The Fed Chairman advocated the committee to develop a plan to pay down the federal deficit, which hit a record amount of $1.4 trillion last year.  Large portions of the debt are a result of recent economic bailout efforts and the cost of fighting multiple wars.

Bernanke further cautioned that allowing the deficit to continue to grow could drive borrowing rates higher. At some point investors will demand higher returns to finance government debt.  This will cause interest rates to increase, and mortgage rates will be higher as a result.

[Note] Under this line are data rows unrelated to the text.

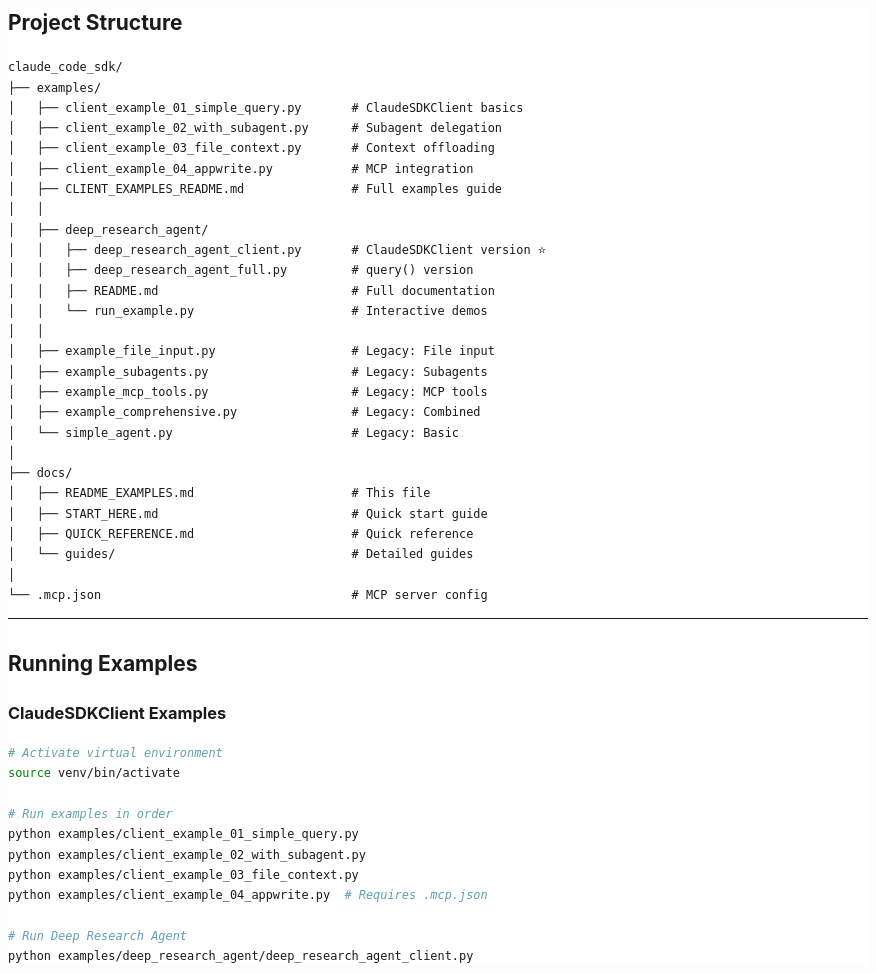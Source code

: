 ## Project Structure

```
claude_code_sdk/
├── examples/
│   ├── client_example_01_simple_query.py       # ClaudeSDKClient basics
│   ├── client_example_02_with_subagent.py      # Subagent delegation
│   ├── client_example_03_file_context.py       # Context offloading
│   ├── client_example_04_appwrite.py           # MCP integration
│   ├── CLIENT_EXAMPLES_README.md               # Full examples guide
│   │
│   ├── deep_research_agent/
│   │   ├── deep_research_agent_client.py       # ClaudeSDKClient version ⭐
│   │   ├── deep_research_agent_full.py         # query() version
│   │   ├── README.md                           # Full documentation
│   │   └── run_example.py                      # Interactive demos
│   │
│   ├── example_file_input.py                   # Legacy: File input
│   ├── example_subagents.py                    # Legacy: Subagents
│   ├── example_mcp_tools.py                    # Legacy: MCP tools
│   ├── example_comprehensive.py                # Legacy: Combined
│   └── simple_agent.py                         # Legacy: Basic
│
├── docs/
│   ├── README_EXAMPLES.md                      # This file
│   ├── START_HERE.md                           # Quick start guide
│   ├── QUICK_REFERENCE.md                      # Quick reference
│   └── guides/                                 # Detailed guides
│
└── .mcp.json                                   # MCP server config
```

---

## Running Examples

### ClaudeSDKClient Examples

```bash
# Activate virtual environment
source venv/bin/activate

# Run examples in order
python examples/client_example_01_simple_query.py
python examples/client_example_02_with_subagent.py
python examples/client_example_03_file_context.py
python examples/client_example_04_appwrite.py  # Requires .mcp.json

# Run Deep Research Agent
python examples/deep_research_agent/deep_research_agent_client.py
```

The sustainability of current debt spending could cause ratings agencies to potentially downgrade the credit rating of the United States.  In February, Moody’s said that the deficit will “at some point put pressure on the AAA-government bond rating”.  While a credit downgrade is not an immediate concern, the “distance-to-downgrade has substantially diminished”.

Bernanke added, “The path forward contains many difficult trade-offs and choices, but postponing those choices and failing to put the nation’s finances on a sustainable long-run trajectory would ultimately do great damage to our economy”.  As if to stress this point, Bernanke said the country will not “grow our way out of this problem” and “significant changes to our fiscal policies” will be needed in order to reduce our debts.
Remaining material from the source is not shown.